Lotte, CJ seek intragroup mergers; Hyundai’s plan on hold upon shareholders’ opposition

Intragroup mergers of Korean conglomerates saw a big rise in the first half of the year amid a push to improve their corporate governance, according to the nation’s antitrust watchdog Wednesday.

According to the Fair Trade Commission, the volume of mergers and acquisitions by conglomerates with assets of more than 5 trillion won ($4.4 billion) stood at 16.5 trillion won in the January-June period compared to 15.3 trillion won in the same period last year.

Of the volume, 14.6 trillion won was traded for mergers among group affiliates -- a sharp increase from 4.9 trillion won in the same period last year -- either by shifting to a holding company or easing cross-shareholding ties in order to improve corporate governance, according to the government.

The remaining 1.8 trillion won was traded for mergers with other companies, showing no major transaction, such as a deal worth 9.3 trillion won between Samsung and Harman last year.

The sharp rise in intragroup mergers among conglomerates appears to stem from FTC chief Kim Sang-jo’s continued pressure on such companies to improve their governance structure.

An anonymous FTC official said, “Although we can’t comment on it officially, we can’t deny (the FTC’s role in the rise).”


Since Kim took office in June of last year, he has had meetings twice with top management of the nation’s top five conglomerates -- Samsung, Hyundai, SK, LG and Lotte -- urging the family-controlled conglomerates to voluntarily reform. 

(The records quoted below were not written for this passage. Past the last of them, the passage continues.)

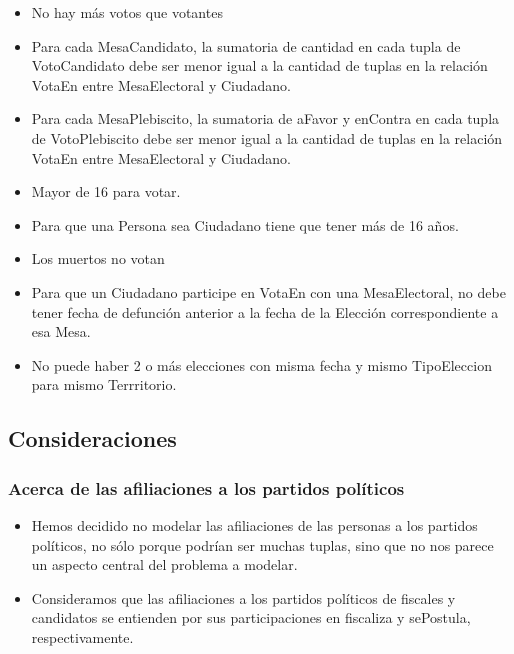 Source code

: \begin{itemize}
\item{No hay más votos que votantes}

\item{Para cada MesaCandidato, la sumatoria de cantidad en cada tupla de VotoCandidato debe ser menor igual a la cantidad de tuplas en la relación VotaEn entre MesaElectoral y Ciudadano.}

\item{Para cada MesaPlebiscito, la sumatoria de aFavor y enContra en cada tupla de VotoPlebiscito debe ser menor igual a la cantidad de tuplas en la relación VotaEn entre MesaElectoral y Ciudadano.}

\item{Mayor de 16 para votar.}

\item{Para que una Persona sea Ciudadano tiene que tener más de 16 años.}

\item{Los muertos no votan}

\item{Para que un Ciudadano participe en VotaEn con una MesaElectoral, no debe tener fecha de defunción anterior a la fecha de la Elección correspondiente a esa Mesa.}

\item{No puede haber 2 o más  elecciones con misma fecha y mismo TipoEleccion para mismo Terrritorio.}

\end{itemize}


\subsection{Consideraciones}

\subsubsection{Acerca de las afiliaciones a los partidos políticos}

\begin{itemize}
\item{Hemos decidido no modelar las afiliaciones de las personas a los partidos políticos, no sólo porque podrían ser muchas tuplas, sino que no nos parece un aspecto central del problema a modelar.}

\item{Consideramos que las afiliaciones a los partidos políticos de fiscales y candidatos se entienden por sus participaciones en fiscaliza y sePostula, respectivamente.}
\end{itemize}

Except for Samsung, Hyundai Motor, SK, LG and Lotte have since announced their governance structure plans or are in the process of pushing for reform. Other conglomerates, including Hyundai Heavy Industries, CJ, Daelim and Hyosung, also announced their corporate governance plans.

During the first half of the year, Lotte Holdings and CJ CheilJedang merged with some of their affiliates. Hyundai group pushed to streamline its ownership structure but the plan was withdrawn due to a conflict with US activist hedge fund Elliott.

“The latest push to reform by conglomerates is a good sign to shareholders and markets, although it may not be for owner families whose power could be reduced,” said Park Ju-gun, head of corporate analysis firm CEO Score.

During the first half of the year, Korean companies were comparatively less interested in buying foreign firms. 

The total volume of acquisitions of foreign companies by Korean companies stood at 3.3 trillion won, a drop from 4.5 trillion won in the first half of last year.

The FTC attributed the drop to growing uncertainties in the global economy stemming from trade disputes and protectionism.